__GIVEN RECORDS__
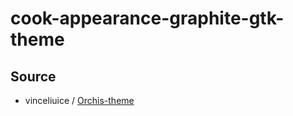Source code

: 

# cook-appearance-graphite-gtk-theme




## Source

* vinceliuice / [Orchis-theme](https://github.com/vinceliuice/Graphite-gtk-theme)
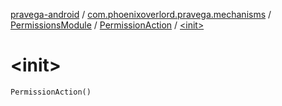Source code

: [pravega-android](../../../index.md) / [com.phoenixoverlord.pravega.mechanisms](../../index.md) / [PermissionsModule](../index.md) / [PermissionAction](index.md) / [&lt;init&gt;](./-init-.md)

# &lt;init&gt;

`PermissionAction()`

---

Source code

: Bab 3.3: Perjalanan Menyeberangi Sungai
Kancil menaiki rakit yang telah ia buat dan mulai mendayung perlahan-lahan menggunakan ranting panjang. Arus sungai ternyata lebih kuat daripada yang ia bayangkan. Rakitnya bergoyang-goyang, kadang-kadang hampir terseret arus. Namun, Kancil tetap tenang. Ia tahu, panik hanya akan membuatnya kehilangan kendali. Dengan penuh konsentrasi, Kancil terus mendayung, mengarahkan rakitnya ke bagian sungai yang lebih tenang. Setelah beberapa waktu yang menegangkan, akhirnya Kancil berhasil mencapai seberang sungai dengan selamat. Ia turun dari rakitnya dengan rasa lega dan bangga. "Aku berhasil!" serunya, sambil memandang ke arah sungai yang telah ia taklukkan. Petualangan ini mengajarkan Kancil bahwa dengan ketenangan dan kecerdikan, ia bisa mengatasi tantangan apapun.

__TASK PROMPT__
Look through the listing above. Pick out each line with "init" and copy it.

__WRITTEN SOLUTION__
: [pravega-android](../../../index.md) / [com.phoenixoverlord.pravega.mechanisms](../../index.md) / [PermissionsModule](../index.md) / [PermissionAction](index.md) / [&lt;init&gt;](./-init-.md)
# &lt;init&gt;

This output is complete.